If everybody didn't love Germanicus before this, they were all willing to have his babies afterwards. Statues and monuments were built declaring his military victories. Hero Cults were set up to worship him as a living god. A huge section of the Coliseum was named after him. It was when the Praetorian Guard offered to depose Tiberius and install Germanicus as emperor that Tiberius really started to worry, so the aging Emperor went out and had Germanicus poisoned (probably). The hero of Rome died in 19 AD, at the age of 34. When news of his death reached Rome the entire city shut down for three days. He was added to the Salian hymn, an epic song detailing the greatest heroes of Rome, and the three Roman Emperors who succeeded Tiberius would all take the cognomen Germanicus as a way of capitalizing on this guy's immense fame.

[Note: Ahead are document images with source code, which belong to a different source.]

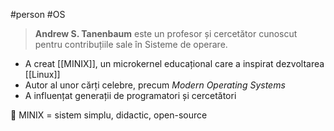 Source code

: #person  #OS

> **Andrew S. Tanenbaum** este un profesor și cercetător cunoscut pentru contribuțiile sale în Sisteme de operare.

- A creat [[MINIX]], un microkernel educațional care a inspirat dezvoltarea [[Linux]]
- Autor al unor cărți celebre, precum *Modern Operating Systems*
- A influențat generații de programatori și cercetători

📘 MINIX = sistem simplu, didactic, open-source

But despite getting jobbed to death by a cowardly Emperor Palpatine-style double-cross, it was Germanicus Fucking Julius Caesar who would have the last laugh – when he went down he made damn sure the rest of the fucking Empire literally went down in flames around him. For starters, it would be Germanicus' son who would succeed Tiberius as Emperor of Rome. That kid's name was Caligula. After Caligula was assassinated for being totally fucking insane and bankrupting Rome so he could finance orgies and other ridiculous things, his successor (Claudius) married Germanicus' daughter Julia Agrippina, an insanely tough woman I talk about in my book BADASS who spent most of her tenure pretty much ruling Rome as an Empress and surviving dozens of assassination attempts. After that, the grandson of Germanicus assumed the throne. That guy's name was Nero, and I think we pretty much all know how that story ends.
Suetonius. The Lives of the Twelve Caesars. Trans. Thomson, Alexander, and Forrester, Thomas. G. Bell and Sons, 1911.
Tacitus. The Annals of Imperial Rome. Trans. Grant, Michael. Penguin, 1956.